▶ **Supplied entries**:
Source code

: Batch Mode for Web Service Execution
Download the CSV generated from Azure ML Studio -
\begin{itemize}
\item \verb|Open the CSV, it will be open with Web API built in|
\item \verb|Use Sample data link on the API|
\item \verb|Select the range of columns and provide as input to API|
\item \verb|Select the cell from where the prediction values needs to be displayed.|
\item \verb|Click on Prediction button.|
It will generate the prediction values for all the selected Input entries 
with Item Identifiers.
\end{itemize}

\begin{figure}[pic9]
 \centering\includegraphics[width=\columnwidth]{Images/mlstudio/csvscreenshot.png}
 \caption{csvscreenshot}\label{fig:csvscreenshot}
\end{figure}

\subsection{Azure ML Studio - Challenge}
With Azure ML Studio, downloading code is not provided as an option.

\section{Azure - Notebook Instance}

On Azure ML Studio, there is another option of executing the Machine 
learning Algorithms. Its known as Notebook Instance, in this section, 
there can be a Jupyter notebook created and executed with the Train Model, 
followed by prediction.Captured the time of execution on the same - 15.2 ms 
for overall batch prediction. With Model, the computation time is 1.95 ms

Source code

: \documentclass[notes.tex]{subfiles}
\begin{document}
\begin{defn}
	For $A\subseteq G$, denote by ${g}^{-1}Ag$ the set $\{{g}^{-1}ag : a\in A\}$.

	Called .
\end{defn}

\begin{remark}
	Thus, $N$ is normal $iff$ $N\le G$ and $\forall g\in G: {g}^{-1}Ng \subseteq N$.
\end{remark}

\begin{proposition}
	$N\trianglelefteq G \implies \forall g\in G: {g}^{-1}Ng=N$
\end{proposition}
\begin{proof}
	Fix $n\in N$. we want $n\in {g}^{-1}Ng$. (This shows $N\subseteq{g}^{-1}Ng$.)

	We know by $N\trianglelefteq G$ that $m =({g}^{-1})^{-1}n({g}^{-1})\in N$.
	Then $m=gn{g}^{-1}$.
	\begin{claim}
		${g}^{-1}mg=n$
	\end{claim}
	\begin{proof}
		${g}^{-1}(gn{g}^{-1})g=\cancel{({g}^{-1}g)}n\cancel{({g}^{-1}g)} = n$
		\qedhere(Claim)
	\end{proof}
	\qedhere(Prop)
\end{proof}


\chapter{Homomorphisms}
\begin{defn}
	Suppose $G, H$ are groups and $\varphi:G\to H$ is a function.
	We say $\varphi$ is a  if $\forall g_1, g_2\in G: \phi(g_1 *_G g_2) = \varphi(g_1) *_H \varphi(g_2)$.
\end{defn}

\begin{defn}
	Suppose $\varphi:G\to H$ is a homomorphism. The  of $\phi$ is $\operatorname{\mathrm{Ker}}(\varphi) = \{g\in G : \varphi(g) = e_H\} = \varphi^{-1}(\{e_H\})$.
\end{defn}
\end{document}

▶ **What is expected**: Transcribe the data above completely and exactly.

▶ **Result of the task**:
Source code

: Batch Mode for Web Service Execution
Download the CSV generated from Azure ML Studio -
\begin{itemize}
\item \verb|Open the CSV, it will be open with Web API built in|
\item \verb|Use Sample data link on the API|
\item \verb|Select the range of columns and provide as input to API|
\item \verb|Select the cell from where the prediction values needs to be displayed.|
\item \verb|Click on Prediction button.|
It will generate the prediction values for all the selected Input entries 
with Item Identifiers.
\end{itemize}

\begin{figure}[pic9]
 \centering\includegraphics[width=\columnwidth]{Images/mlstudio/csvscreenshot.png}
 \caption{csvscreenshot}\label{fig:csvscreenshot}
\end{figure}

\subsection{Azure ML Studio - Challenge}
With Azure ML Studio, downloading code is not provided as an option.

\section{Azure - Notebook Instance}

On Azure ML Studio, there is another option of executing the Machine 
learning Algorithms. Its known as Notebook Instance, in this section, 
there can be a Jupyter notebook created and executed with the Train Model, 
followed by prediction.Captured the time of execution on the same - 15.2 ms 
for overall batch prediction. With Model, the computation time is 1.95 ms

Source code

: \documentclass[notes.tex]{subfiles}
\begin{document}
\begin{defn}
	For $A\subseteq G$, denote by ${g}^{-1}Ag$ the set $\{{g}^{-1}ag : a\in A\}$.

	Called .
\end{defn}

\begin{remark}
	Thus, $N$ is normal $iff$ $N\le G$ and $\forall g\in G: {g}^{-1}Ng \subseteq N$.
\end{remark}

\begin{proposition}
	$N\trianglelefteq G \implies \forall g\in G: {g}^{-1}Ng=N$
\end{proposition}
\begin{proof}
	Fix $n\in N$. we want $n\in {g}^{-1}Ng$. (This shows $N\subseteq{g}^{-1}Ng$.)

	We know by $N\trianglelefteq G$ that $m =({g}^{-1})^{-1}n({g}^{-1})\in N$.
	Then $m=gn{g}^{-1}$.
	\begin{claim}
		${g}^{-1}mg=n$
	\end{claim}
	\begin{proof}
		${g}^{-1}(gn{g}^{-1})g=\cancel{({g}^{-1}g)}n\cancel{({g}^{-1}g)} = n$
		\qedhere(Claim)
	\end{proof}
	\qedhere(Prop)
\end{proof}


\chapter{Homomorphisms}
\begin{defn}
	Suppose $G, H$ are groups and $\varphi:G\to H$ is a function.
	We say $\varphi$ is a  if $\forall g_1, g_2\in G: \phi(g_1 *_G g_2) = \varphi(g_1) *_H \varphi(g_2)$.
\end{defn}

\begin{defn}
	Suppose $\varphi:G\to H$ is a homomorphism. The  of $\phi$ is $\operatorname{\mathrm{Ker}}(\varphi) = \{g\in G : \varphi(g) = e_H\} = \varphi^{-1}(\{e_H\})$.
\end{defn}
\end{document}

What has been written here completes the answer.